Consensus

"Consensus" is an ambiguous and problematic word which can mean several different things, both in Bitcoin and elsewhere. It is often used to hand-wave decision issues as, "well, everyone will basically agree."

In Bitcoin, the word "consensus" is unfortunately used in several very different ways. Really, all of these usages should be replaced by distinct, different words, and the word consensus should never be used.

Consensus rules

The consensus rules are the specific set of rules that all Bitcoin full nodes will unfailingly enforce when considering the validity of a block and its transactions. For example, the Bitcoin consensus rules require that blocks only create a certain number of bitcoins. If a block creates more bitcoins than is allowed, all full nodes will reject this block, even if every other node and miner in the world accepts it. Adding new consensus rules can generally be done as a softfork, while removing any consensus rule requires a hardfork. Rules regarding the behavior of the mere network protocol are not consensus rules, even if a change to the network protocol behavior breaks backward-compatibility. The consensus rules are only concerned with the validity of blocks and transactions.

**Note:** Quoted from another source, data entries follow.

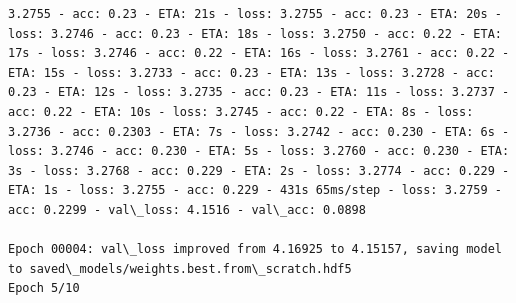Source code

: \documentclass[11pt]{article}
\begin{document}
\begin{Verbatim}[commandchars=\\\{\}]
3.2755 - acc: 0.23 - ETA: 21s - loss: 3.2755 - acc: 0.23 - ETA: 20s - loss: 3.2746 - acc: 0.23 - ETA: 18s - loss: 3.2750 - acc: 0.22 - ETA: 17s - loss: 3.2746 - acc: 0.22 - ETA: 16s - loss: 3.2761 - acc: 0.22 - ETA: 15s - loss: 3.2733 - acc: 0.23 - ETA: 13s - loss: 3.2728 - acc: 0.23 - ETA: 12s - loss: 3.2735 - acc: 0.23 - ETA: 11s - loss: 3.2737 - acc: 0.22 - ETA: 10s - loss: 3.2745 - acc: 0.22 - ETA: 8s - loss: 3.2736 - acc: 0.2303 - ETA: 7s - loss: 3.2742 - acc: 0.230 - ETA: 6s - loss: 3.2746 - acc: 0.230 - ETA: 5s - loss: 3.2760 - acc: 0.230 - ETA: 3s - loss: 3.2768 - acc: 0.229 - ETA: 2s - loss: 3.2774 - acc: 0.229 - ETA: 1s - loss: 3.2755 - acc: 0.229 - 431s 65ms/step - loss: 3.2759 - acc: 0.2299 - val\_loss: 4.1516 - val\_acc: 0.0898

Epoch 00004: val\_loss improved from 4.16925 to 4.15157, saving model to saved\_models/weights.best.from\_scratch.hdf5
Epoch 5/10

\end{Verbatim}
\end{document}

These rules are called consensus rules because Bitcoin requires that all participants in the Bitcoin economy have consensus (with the meaning of the next definition) as to the consensus rules. If the economy disagrees about the consensus rules, then the currency and economy splits into two or more totally-independent pieces.

Unlike the other two definitions, this is a very concrete concept.

For clarity, these rules should be called hard rules or the rules of Bitcoin instead of consensus rules.

Near-unanimity

"Consensus" can mean something like "no significant objection among the set of people who 'matter'". In Bitcoin, this is the standard required to roll out a hardfork: there should be no significant section of the Bitcoin economy that will actively oppose the hardfork.

For clarity, this level of agreement should be called non-contentious or near-unanimous.

General agreement

Consensus can mean something like "a strong majority when the participants are weighted for expertise and/or strength of argument." As an example, if four experts strongly agree to something and provide strong arguments for it, but five laymen merely state that they oppose the proposal, then the proposal would in most cases be said to have consensus. However, if four experts present strong arguments for a proposal, and three experts present equally strong arguments against it, then it would probably not be said to have consensus. This is commonly the way that technical decisions are made in open source projects, including many Bitcoin open source projects.

For clarity, this level of agreement should be called general agreement.